Copy every line of the data below exactly as given, except for the pictures.

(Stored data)
# # #
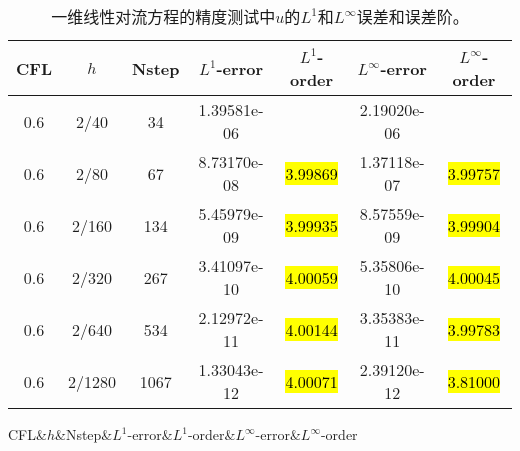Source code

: \def\titleintable{CFL&$h$&Nstep&$L^1$-error&$L^1$-order&$L^\infty$-error&$L^\infty$-order\\}
\begin{table}[htbp]
	\caption{一维线性对流方程的精度测试中$u$的$L^1$和$L^\infty$误差和误差阶。}
	\centering
	\begin{tabular}{ccccccc}
		\toprule
		\titleintable
		\midrule
		0.6 & 2/40   & 34   & 1.39581e-06 &              & 2.19020e-06 &              \\
		0.6 & 2/80   & 67   & 8.73170e-08 & \hl{3.99869} & 1.37118e-07 & \hl{3.99757} \\
		0.6 & 2/160  & 134  & 5.45979e-09 & \hl{3.99935} & 8.57559e-09 & \hl{3.99904} \\
		0.6 & 2/320  & 267  & 3.41097e-10 & \hl{4.00059} & 5.35806e-10 & \hl{4.00045} \\
		0.6 & 2/640  & 534  & 2.12972e-11 & \hl{4.00144} & 3.35383e-11 & \hl{3.99783} \\
		0.6 & 2/1280 & 1067 & 1.33043e-12 & \hl{4.00071} & 2.39120e-12 & \hl{3.81000} \\
		\bottomrule
	\end{tabular}
\end{table}
\undef\titleintable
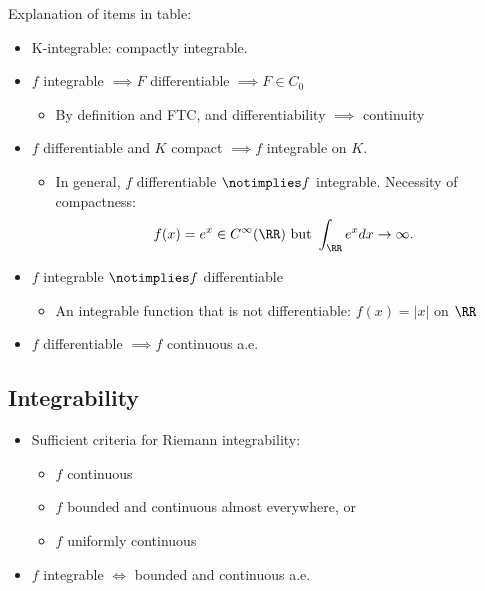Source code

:Explanation of items in table:

\begin{itemize}
\tightlist
\item
  K-integrable: compactly integrable.
\item
  \(f\) integrable \(\implies F\) differentiable \(\implies F \in C_0\)

  \begin{itemize}
  \tightlist
  \item
    By definition and FTC, and differentiability \(\implies\) continuity
  \end{itemize}
\item
  \(f\) differentiable and \(K\) compact \(\implies f\) integrable on
  \(K\).

  \begin{itemize}
  \tightlist
  \item
    In general, \(f\) differentiable \(\notimplies f\) integrable.
    Necessity of compactness:
    \begin{align*}  
    f(x) = e^x \in C^\infty(\RR)\text{ but }\int_\RR e^x dx \to \infty
    .\end{align*}
  \end{itemize}
\item
  \(f\) integrable \(\notimplies f\) differentiable

  \begin{itemize}
  \tightlist
  \item
    An integrable function that is not differentiable: \(f(x) = |x|\) on
    \(\RR\)
  \end{itemize}
\item
  \(f\) differentiable \(\implies f\) continuous a.e.
\end{itemize}

\hypertarget{integrability}{%
\subsection{Integrability}\label{integrability}}

\begin{itemize}
\tightlist
\item
  Sufficient criteria for Riemann integrability:

  \begin{itemize}
  \tightlist
  \item
    \(f\) continuous
  \item
    \(f\) bounded and continuous almost everywhere, or
  \item
    \(f\) uniformly continuous
  \end{itemize}
\item
  \(f\) integrable \(\iff\) bounded and continuous a.e.
\end{itemize}

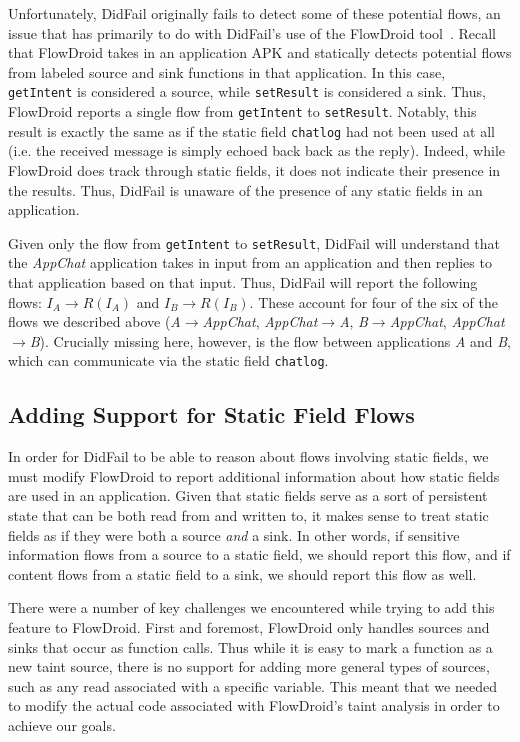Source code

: Unfortunately, DidFail originally fails to detect some of these potential flows, an issue that has primarily to do with DidFail's use of the FlowDroid tool~\cite{flowdroid}. Recall that FlowDroid takes in an application APK and statically detects potential flows from labeled source and sink functions in that application. In this case, \texttt{getIntent} is considered a source, while \texttt{setResult} is considered a sink. Thus, FlowDroid reports a single flow from \texttt{getIntent} to \texttt{setResult}. Notably, this result is exactly the same as if the static field \texttt{chatlog} had not been used at all (i.e. the received message is simply echoed back back as the reply). Indeed, while FlowDroid does track through static fields, it does not indicate their presence in the results. Thus, DidFail is unaware of the presence of any static fields in an application.

Given only the flow from \texttt{getIntent} to \texttt{setResult}, DidFail will understand that the \emph{AppChat} application takes in input from an application and then replies to that application based on that input. Thus, DidFail will report the following flows: $I_A\rightarrow R(I_A)$ and $I_B\rightarrow R(I_B)$. These account for four of the six of the flows we described above (\emph{A$\rightarrow$AppChat}, \emph{AppChat$\rightarrow$A}, \emph{B$\rightarrow$AppChat}, \emph{AppChat$\rightarrow$B}). Crucially missing here, however, is the flow between applications \emph{A} and \emph{B}, which can communicate via the static field \texttt{chatlog}. 

\subsection{Adding Support for Static Field Flows}

In order for DidFail to be able to reason about flows involving static fields, we must modify FlowDroid to report additional information about how static fields are used in an application. Given that static fields serve as a sort of persistent state that can be both read from and written to, it makes sense to treat static fields as if they were both a source \emph{and} a sink. In other words, if sensitive information flows from a source to a static field, we should report this flow, and if content flows from a static field to a sink, we should report this flow as well.

There were a number of key challenges we encountered while trying to add this feature to FlowDroid. First and foremost, FlowDroid only handles sources and sinks that occur as function calls. Thus while it is easy to mark a function as a new taint source, there is no support for adding more general types of sources, such as any read associated with a specific variable. This meant that we needed to modify the actual code associated with FlowDroid's taint analysis in order to achieve our goals.

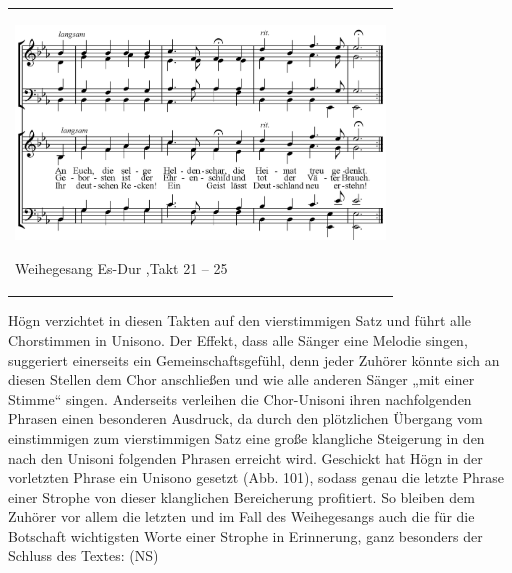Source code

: \begin{center}
\tablefirsthead{}
\tablehead{}
\tabletail{}
\tablelasttail{}
\begin{supertabular}{m{10.009cm}}

\includegraphics[width=9.827cm,height=5.713cm]{pictures/zulassungsarbeit-img103.png}

Weihegesang
Es-Dur ,Takt 21 – 25\\
\end{supertabular}
\end{center}
Högn verzichtet in diesen Takten auf den vierstimmigen Satz und führt
alle Chorstimmen in Unisono. Der Effekt, dass alle Sänger eine Melodie
singen, suggeriert einerseits ein Gemeinschaftsgefühl, denn jeder
Zuhörer könnte sich an diesen Stellen dem Chor anschließen und wie alle
anderen Sänger „mit einer Stimme“ singen. Anderseits verleihen die
Chor-Unisoni ihren nachfolgenden Phrasen einen besonderen Ausdruck, da
durch den plötzlichen Übergang vom einstimmigen zum vierstimmigen Satz
eine große klangliche Steigerung in den nach den Unisoni folgenden
Phrasen erreicht wird. Geschickt hat Högn in der vorletzten Phrase ein
Unisono gesetzt (Abb. 101), sodass genau die letzte Phrase einer
Strophe von dieser klanglichen Bereicherung profitiert. So bleiben dem
Zuhörer vor allem die letzten und im Fall des Weihegesangs auch die für
die Botschaft wichtigsten Worte einer Strophe in Erinnerung, ganz
besonders der Schluss des Textes: (NS)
# # #
◆ Answer
Source code

: \def\titleintable{CFL&$h$&Nstep&$L^1$-error&$L^1$-order&$L^\infty$-error&$L^\infty$-order\\}
\begin{table}[htbp]
	\caption{一维线性对流方程的精度测试中$u$的$L^1$和$L^\infty$误差和误差阶。}
	\centering
	\begin{tabular}{ccccccc}
		\toprule
		\titleintable
		\midrule
		0.6 & 2/40   & 34   & 1.39581e-06 &              & 2.19020e-06 &              \\
		0.6 & 2/80   & 67   & 8.73170e-08 & \hl{3.99869} & 1.37118e-07 & \hl{3.99757} \\
		0.6 & 2/160  & 134  & 5.45979e-09 & \hl{3.99935} & 8.57559e-09 & \hl{3.99904} \\
		0.6 & 2/320  & 267  & 3.41097e-10 & \hl{4.00059} & 5.35806e-10 & \hl{4.00045} \\
		0.6 & 2/640  & 534  & 2.12972e-11 & \hl{4.00144} & 3.35383e-11 & \hl{3.99783} \\
		0.6 & 2/1280 & 1067 & 1.33043e-12 & \hl{4.00071} & 2.39120e-12 & \hl{3.81000} \\
		\bottomrule
	\end{tabular}
\end{table}
\undef\titleintable
Source code

:Explanation of items in table:

\begin{itemize}
\tightlist
\item
  K-integrable: compactly integrable.
\item
  \(f\) integrable \(\implies F\) differentiable \(\implies F \in C_0\)

  \begin{itemize}
  \tightlist
  \item
    By definition and FTC, and differentiability \(\implies\) continuity
  \end{itemize}
\item
  \(f\) differentiable and \(K\) compact \(\implies f\) integrable on
  \(K\).

  \begin{itemize}
  \tightlist
  \item
    In general, \(f\) differentiable \(\notimplies f\) integrable.
    Necessity of compactness:
    \begin{align*}  
    f(x) = e^x \in C^\infty(\RR)\text{ but }\int_\RR e^x dx \to \infty
    .\end{align*}
  \end{itemize}
\item
  \(f\) integrable \(\notimplies f\) differentiable

  \begin{itemize}
  \tightlist
  \item
    An integrable function that is not differentiable: \(f(x) = |x|\) on
    \(\RR\)
  \end{itemize}
\item
  \(f\) differentiable \(\implies f\) continuous a.e.
\end{itemize}

\hypertarget{integrability}{%
\subsection{Integrability}\label{integrability}}

\begin{itemize}
\tightlist
\item
  Sufficient criteria for Riemann integrability:

  \begin{itemize}
  \tightlist
  \item
    \(f\) continuous
  \item
    \(f\) bounded and continuous almost everywhere, or
  \item
    \(f\) uniformly continuous
  \end{itemize}
\item
  \(f\) integrable \(\iff\) bounded and continuous a.e.
\end{itemize}

Source code

: Unfortunately, DidFail originally fails to detect some of these potential flows, an issue that has primarily to do with DidFail's use of the FlowDroid tool~\cite{flowdroid}. Recall that FlowDroid takes in an application APK and statically detects potential flows from labeled source and sink functions in that application. In this case, \texttt{getIntent} is considered a source, while \texttt{setResult} is considered a sink. Thus, FlowDroid reports a single flow from \texttt{getIntent} to \texttt{setResult}. Notably, this result is exactly the same as if the static field \texttt{chatlog} had not been used at all (i.e. the received message is simply echoed back back as the reply). Indeed, while FlowDroid does track through static fields, it does not indicate their presence in the results. Thus, DidFail is unaware of the presence of any static fields in an application.

Given only the flow from \texttt{getIntent} to \texttt{setResult}, DidFail will understand that the \emph{AppChat} application takes in input from an application and then replies to that application based on that input. Thus, DidFail will report the following flows: $I_A\rightarrow R(I_A)$ and $I_B\rightarrow R(I_B)$. These account for four of the six of the flows we described above (\emph{A$\rightarrow$AppChat}, \emph{AppChat$\rightarrow$A}, \emph{B$\rightarrow$AppChat}, \emph{AppChat$\rightarrow$B}). Crucially missing here, however, is the flow between applications \emph{A} and \emph{B}, which can communicate via the static field \texttt{chatlog}. 

\subsection{Adding Support for Static Field Flows}

In order for DidFail to be able to reason about flows involving static fields, we must modify FlowDroid to report additional information about how static fields are used in an application. Given that static fields serve as a sort of persistent state that can be both read from and written to, it makes sense to treat static fields as if they were both a source \emph{and} a sink. In other words, if sensitive information flows from a source to a static field, we should report this flow, and if content flows from a static field to a sink, we should report this flow as well.

There were a number of key challenges we encountered while trying to add this feature to FlowDroid. First and foremost, FlowDroid only handles sources and sinks that occur as function calls. Thus while it is easy to mark a function as a new taint source, there is no support for adding more general types of sources, such as any read associated with a specific variable. This meant that we needed to modify the actual code associated with FlowDroid's taint analysis in order to achieve our goals.

Source code

: \begin{center}
\tablefirsthead{}
\tablehead{}
\tabletail{}
\tablelasttail{}
\begin{supertabular}{m{10.009cm}}

\includegraphics[width=9.827cm,height=5.713cm]{pictures/zulassungsarbeit-img103.png}

Weihegesang
Es-Dur ,Takt 21 – 25\\
\end{supertabular}
\end{center}
Högn verzichtet in diesen Takten auf den vierstimmigen Satz und führt
alle Chorstimmen in Unisono. Der Effekt, dass alle Sänger eine Melodie
singen, suggeriert einerseits ein Gemeinschaftsgefühl, denn jeder
Zuhörer könnte sich an diesen Stellen dem Chor anschließen und wie alle
anderen Sänger „mit einer Stimme“ singen. Anderseits verleihen die
Chor-Unisoni ihren nachfolgenden Phrasen einen besonderen Ausdruck, da
durch den plötzlichen Übergang vom einstimmigen zum vierstimmigen Satz
eine große klangliche Steigerung in den nach den Unisoni folgenden
Phrasen erreicht wird. Geschickt hat Högn in der vorletzten Phrase ein
Unisono gesetzt (Abb. 101), sodass genau die letzte Phrase einer
Strophe von dieser klanglichen Bereicherung profitiert. So bleiben dem
Zuhörer vor allem die letzten und im Fall des Weihegesangs auch die für
die Botschaft wichtigsten Worte einer Strophe in Erinnerung, ganz
besonders der Schluss des Textes: (NS)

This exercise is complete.